In tv, Lippi avrebbe dovuto debuttare in coppia con Samanta Togni alla conduzione di Domani è domenica!, rotocalco settimanale al via da sabato 13 febbraio su Rai2. Ma dopo un primo abboccamento, ha preferito rinunciare. "Sono grato all'azienda e a Rai2 della proposta ricevuta, ma dopo 56 anni di carriera penso di avere il diritto di fare scelte di contenuto diverse, che vanno nella direzione di un contatto con il pubblico", spiega.
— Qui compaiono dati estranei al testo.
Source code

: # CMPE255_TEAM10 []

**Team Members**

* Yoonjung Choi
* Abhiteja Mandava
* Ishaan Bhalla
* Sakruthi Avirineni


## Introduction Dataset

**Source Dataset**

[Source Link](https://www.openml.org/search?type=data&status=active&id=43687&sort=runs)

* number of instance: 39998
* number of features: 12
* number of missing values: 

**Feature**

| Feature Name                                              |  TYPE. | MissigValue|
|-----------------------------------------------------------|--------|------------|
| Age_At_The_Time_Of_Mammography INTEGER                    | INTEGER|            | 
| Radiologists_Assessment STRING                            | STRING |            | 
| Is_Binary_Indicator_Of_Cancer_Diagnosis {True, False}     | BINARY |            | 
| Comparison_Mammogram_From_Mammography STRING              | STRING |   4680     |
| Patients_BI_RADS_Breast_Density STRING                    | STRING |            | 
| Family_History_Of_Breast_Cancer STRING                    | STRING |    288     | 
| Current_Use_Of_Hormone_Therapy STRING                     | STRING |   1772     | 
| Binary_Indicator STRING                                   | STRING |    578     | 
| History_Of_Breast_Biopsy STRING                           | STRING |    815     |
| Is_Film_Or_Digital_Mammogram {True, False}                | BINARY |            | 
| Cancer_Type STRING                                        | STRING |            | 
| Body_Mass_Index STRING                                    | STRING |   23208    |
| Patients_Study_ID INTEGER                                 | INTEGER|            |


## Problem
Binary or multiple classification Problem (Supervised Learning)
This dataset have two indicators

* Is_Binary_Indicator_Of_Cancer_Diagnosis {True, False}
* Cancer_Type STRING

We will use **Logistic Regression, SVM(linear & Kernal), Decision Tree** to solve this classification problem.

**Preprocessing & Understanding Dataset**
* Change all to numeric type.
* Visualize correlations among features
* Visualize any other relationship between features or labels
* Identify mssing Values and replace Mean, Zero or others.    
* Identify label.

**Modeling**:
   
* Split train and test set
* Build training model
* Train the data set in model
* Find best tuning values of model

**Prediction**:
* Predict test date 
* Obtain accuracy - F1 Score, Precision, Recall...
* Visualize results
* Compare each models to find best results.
Quello su cui vuole puntare è il rapporto con la gente, con la G maiuscola. "Far parlare chi ha cose da dire e non sa a chi dirle, a chi ha trovato il modo di reinventarsi. Non invento nulla, ma è un linguaggio che può essere ritrovato".

Molti i progetti nel cassetto, "diversi dall'intrattenimento del sabato mattina, che metto a disposizione prima di tutto della Rai, il mio primo amore, ma sono pronto a realizzarli con chiunque li capirà, dalle televisioni commerciali a quelle satellitari", aggiunge.

Si definisce un "umile clown, un portatore di sorrisi, mediatore tra telecamera e spettatori" e per questo sente di avere una grande responsabilità, soprattutto ora. "Di questi tempi, chi fa il mio mestiere, ha il compito di controbilanciare il bollettino continuo e costante di vittime del Covid, che ha invaso i palinsesti. Ci siamo scoperti un Paese abitato da virologi, ognuno dei quali ha una sua interpretazione".